[Rendered images with source text]

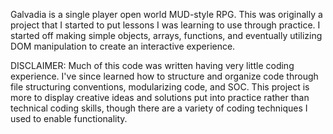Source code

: Galvadia is a single player open world MUD-style RPG. This was originally a project that I started to put lessons I was learning to use through practice. I started off making simple objects, arrays, functions, and eventually utilizing DOM manipulation to create an
interactive experience.

DISCLAIMER: Much of this code was written having very little coding experience. I've since learned how to structure and organize code through file structuring conventions, modularizing code, and SOC. This project is more to display creative ideas and solutions put
into practice rather than technical coding skills, though there are a variety of coding techniques I used to enable functionality.
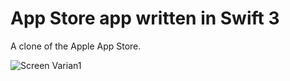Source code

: App Store app written in Swift 3
============
A clone of the Apple App Store.


![Screen Varian1](https://github.com/changer6360/appstore-clone/blob/master/Screenshots/AppStore.gif)
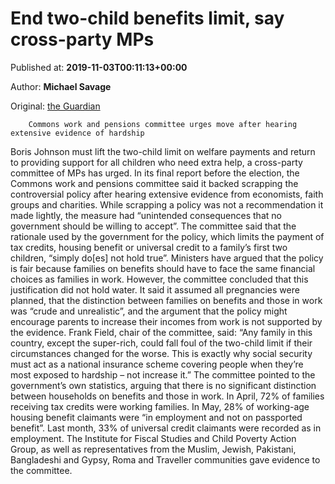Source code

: 
# End two-child benefits limit, say cross-party MPs

Published at: **2019-11-03T00:11:13+00:00**

Author: **Michael Savage**

Original: [the Guardian](https://www.theguardian.com/politics/2019/nov/03/end-two-child-benefit-limits-say-mps)


        Commons work and pensions committee urges move after hearing extensive evidence of hardship
      
Boris Johnson must lift the two-child limit on welfare payments and return to providing support for all children who need extra help, a cross-party committee of MPs has urged.
In its final report before the election, the Commons work and pensions committee said it backed scrapping the controversial policy after hearing extensive evidence from economists, faith groups and charities. While scrapping a policy was not a recommendation it made lightly, the measure had “unintended consequences that no government should be willing to accept”.
The committee said that the rationale used by the government for the policy, which limits the payment of tax credits, housing benefit or universal credit to a family’s first two children, “simply do[es] not hold true”.
Ministers have argued that the policy is fair because families on benefits should have to face the same financial choices as families in work. However, the committee concluded that this justification did not hold water.
It said it assumed all pregnancies were planned, that the distinction between families on benefits and those in work was “crude and unrealistic”, and the argument that the policy might encourage parents to increase their incomes from work is not supported by the evidence.
Frank Field, chair of the committee, said: “Any family in this country, except the super-rich, could fall foul of the two-child limit if their circumstances changed for the worse. This is exactly why social security must act as a national insurance scheme covering people when they’re most exposed to hardship – not increase it.”
The committee pointed to the government’s own statistics, arguing that there is no significant distinction between households on benefits and those in work. In April, 72% of families receiving tax credits were working families. In May, 28% of working-age housing benefit claimants were “in employment and not on passported benefit”. Last month, 33% of universal credit claimants were recorded as in employment.
The Institute for Fiscal Studies and Child Poverty Action Group, as well as representatives from the Muslim, Jewish, Pakistani, Bangladeshi and Gypsy, Roma and Traveller communities gave evidence to the committee.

### [Problem description]
Every line holding the string "limits" should be copied here, so please find those lines in the data.

### [Problem solution]
Original: [the Guardian](https://www.theguardian.com/politics/2019/nov/03/end-two-child-benefit-limits-say-mps)
The committee said that the rationale used by the government for the policy, which limits the payment of tax credits, housing benefit or universal credit to a family’s first two children, “simply do[es] not hold true”.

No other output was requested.